» WORK TO COMPLETE:
Start at the line in the entries below that contains "Для этой задачи", stop at the line that contains "- Негативная ретроспективная", and output exactly the lines in that span, both ends included.
────────────────
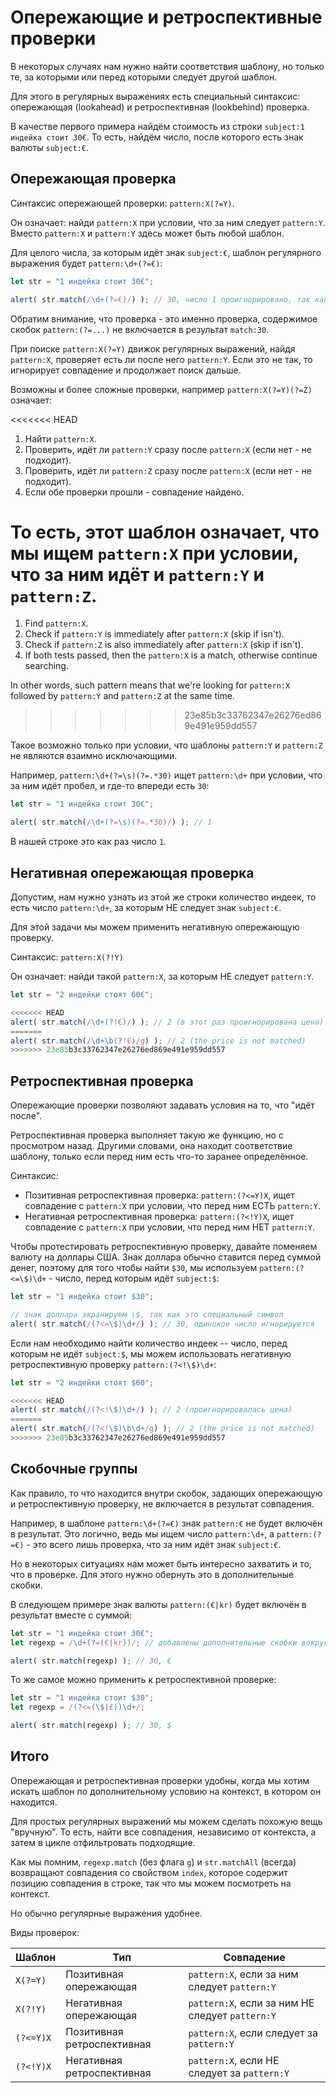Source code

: # Опережающие и ретроспективные проверки

В некоторых случаях нам нужно найти соответствия шаблону, но только те, за которыми или перед которыми следует другой шаблон.

Для этого в регулярных выражениях есть специальный синтаксис: опережающая (lookahead) и ретроспективная (lookbehind) проверка.

В качестве первого примера найдём стоимость из строки `subject:1 индейка стоит 30€`. То есть, найдём число, после которого есть знак валюты `subject:€`.

## Опережающая проверка

Синтаксис опережающей проверки: `pattern:X(?=Y)`.

Он означает: найди `pattern:X` при условии, что за ним следует `pattern:Y`. Вместо `pattern:X` и `pattern:Y` здесь может быть любой шаблон.

Для целого числа, за которым идёт знак `subject:€`, шаблон регулярного выражения будет `pattern:\d+(?=€)`:

```js run
let str = "1 индейка стоит 30€";

alert( str.match(/\d+(?=€)/) ); // 30, число 1 проигнорировано, так как за ним НЕ следует €
```

Обратим внимание, что проверка - это именно проверка, содержимое скобок `pattern:(?=...)` не включается в результат `match:30`.

При поиске `pattern:X(?=Y)` движок регулярных выражений, найдя `pattern:X`, проверяет есть ли после него `pattern:Y`. Если это не так, то игнорирует совпадение и продолжает поиск дальше.

Возможны и более сложные проверки, например `pattern:X(?=Y)(?=Z)` означает:

<<<<<<< HEAD
1. Найти `pattern:X`.
2. Проверить, идёт ли `pattern:Y` сразу после `pattern:X` (если нет - не подходит).
3. Проверить, идёт ли `pattern:Z` сразу после `pattern:X` (если нет - не подходит).
4. Если обе проверки прошли - совпадение найдено.

То есть, этот шаблон означает, что мы ищем `pattern:X` при условии, что за ним идёт и `pattern:Y` и `pattern:Z`.
=======
1. Find `pattern:X`.
2. Check if `pattern:Y` is immediately after `pattern:X` (skip if isn't).
3. Check if `pattern:Z` is also immediately after `pattern:X` (skip if isn't).
4. If both tests passed, then the `pattern:X` is a match, otherwise continue searching.

In other words, such pattern means that we're looking for `pattern:X` followed by `pattern:Y` and `pattern:Z` at the same time.
>>>>>>> 23e85b3c33762347e26276ed869e491e959dd557

Такое возможно только при условии, что шаблоны `pattern:Y` и `pattern:Z` не являются взаимно исключающими.

Например, `pattern:\d+(?=\s)(?=.*30)` ищет `pattern:\d+` при условии, что за ним идёт пробел, и где-то впереди есть `30`:

```js run
let str = "1 индейка стоит 30€";

alert( str.match(/\d+(?=\s)(?=.*30)/) ); // 1
```

В нашей строке это как раз число `1`.

## Негативная опережающая проверка

Допустим, нам нужно узнать из этой же строки количество индеек, то есть число `pattern:\d+`, за которым НЕ следует знак `subject:€`.

Для этой задачи мы можем применить негативную опережающую проверку.

Синтаксис: `pattern:X(?!Y)`

Он означает: найди такой `pattern:X`, за которым НЕ следует `pattern:Y`.

```js run
let str = "2 индейки стоят 60€";

<<<<<<< HEAD
alert( str.match(/\d+(?!€)/) ); // 2 (в этот раз проигнорирована цена)
=======
alert( str.match(/\d+\b(?!€)/g) ); // 2 (the price is not matched)
>>>>>>> 23e85b3c33762347e26276ed869e491e959dd557
```

## Ретроспективная проверка

Опережающие проверки позволяют задавать условия на то, что "идёт после".

Ретроспективная проверка выполняет такую же функцию, но с просмотром назад. Другими словами, она находит соответствие шаблону, только если перед ним есть что-то заранее определённое.

Синтаксис:
- Позитивная ретроспективная проверка: `pattern:(?<=Y)X`, ищет совпадение с `pattern:X` при условии, что перед ним ЕСТЬ `pattern:Y`.
- Негативная ретроспективная проверка: `pattern:(?<!Y)X`, ищет совпадение с `pattern:X` при условии, что перед ним НЕТ `pattern:Y`.

Чтобы протестировать ретроспективную проверку, давайте поменяем валюту на доллары США. Знак доллара обычно ставится перед суммой денег, поэтому для того чтобы найти `$30`, мы используем `pattern:(?<=\$)\d+` - число, перед которым идёт `subject:$`:

```js run
let str = "1 индейка стоит $30";

// знак доллара экранируем \$, так как это специальный символ
alert( str.match(/(?<=\$)\d+/) ); // 30, одинокое число игнорируется
```

Если нам необходимо найти количество индеек -- число, перед которым не идёт `subject:$`, мы можем использовать негативную ретроспективную проверку `pattern:(?<!\$)\d+`:

```js run
let str = "2 индейки стоят $60";

<<<<<<< HEAD
alert( str.match(/(?<!\$)\d+/) ); // 2 (проигнорировалась цена)
=======
alert( str.match(/(?<!\$)\b\d+/g) ); // 2 (the price is not matched)
>>>>>>> 23e85b3c33762347e26276ed869e491e959dd557
```

## Скобочные группы

Как правило, то что находится внутри скобок, задающих опережающую и ретроспективную проверку, не включается в результат совпадения.

Например, в шаблоне `pattern:\d+(?=€)` знак `pattern:€` не будет включён в результат. Это логично, ведь мы ищем число `pattern:\d+`, а `pattern:(?=€)` - это всего лишь проверка, что за ним идёт знак `subject:€`.

Но в некоторых ситуациях нам может быть интересно захватить и то, что в проверке. Для этого нужно обернуть это в дополнительные скобки.

В следующем примере знак валюты `pattern:(€|kr)` будет включён в результат вместе с суммой:

```js run
let str = "1 индейка стоит 30€";
let regexp = /\d+(?=(€|kr))/; // добавлены дополнительные скобки вокруг €|kr

alert( str.match(regexp) ); // 30, €
```

То же самое можно применить к ретроспективной проверке:

```js run
let str = "1 индейка стоит $30";
let regexp = /(?<=(\$|£))\d+/;

alert( str.match(regexp) ); // 30, $
```

## Итого

Опережающая и ретроспективная проверки удобны, когда мы хотим искать шаблон по дополнительному условию на контекст, в котором он находится.

Для простых регулярных выражений мы можем сделать похожую вещь "вручную". То есть, найти все совпадения, независимо от контекста, а затем в цикле отфильтровать подходящие.

Как мы помним, `regexp.match` (без флага `g`) и `str.matchAll` (всегда) возвращают совпадения со свойством `index`, которое содержит позицию совпадения в строке, так что мы можем посмотреть на контекст.

Но обычно регулярные выражения удобнее.

Виды проверок:

| Шаблон            | Тип                        | Совпадение                      |
|--------------------|----------------------------|---------------------------------|
| `X(?=Y)`   | Позитивная опережающая     | `pattern:X`, если за ним следует `pattern:Y`    |
| `X(?!Y)`   | Негативная опережающая     | `pattern:X`, если за ним НЕ следует `pattern:Y` |
| `(?<=Y)X`  | Позитивная ретроспективная | `pattern:X`, если следует за `pattern:Y`        |
| `(?<!Y)X`  | Негативная ретроспективная | `pattern:X`, если НЕ следует за `pattern:Y`     |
────────────────
» RESPONSE FOR THIS EXERCISE:
Для этой задачи мы можем применить негативную опережающую проверку.

Синтаксис: `pattern:X(?!Y)`

Он означает: найди такой `pattern:X`, за которым НЕ следует `pattern:Y`.

```js run
let str = "2 индейки стоят 60€";

<<<<<<< HEAD
alert( str.match(/\d+(?!€)/) ); // 2 (в этот раз проигнорирована цена)
=======
alert( str.match(/\d+\b(?!€)/g) ); // 2 (the price is not matched)
>>>>>>> 23e85b3c33762347e26276ed869e491e959dd557
```

## Ретроспективная проверка

Опережающие проверки позволяют задавать условия на то, что "идёт после".

Ретроспективная проверка выполняет такую же функцию, но с просмотром назад. Другими словами, она находит соответствие шаблону, только если перед ним есть что-то заранее определённое.

Синтаксис:
- Позитивная ретроспективная проверка: `pattern:(?<=Y)X`, ищет совпадение с `pattern:X` при условии, что перед ним ЕСТЬ `pattern:Y`.
- Негативная ретроспективная проверка: `pattern:(?<!Y)X`, ищет совпадение с `pattern:X` при условии, что перед ним НЕТ `pattern:Y`.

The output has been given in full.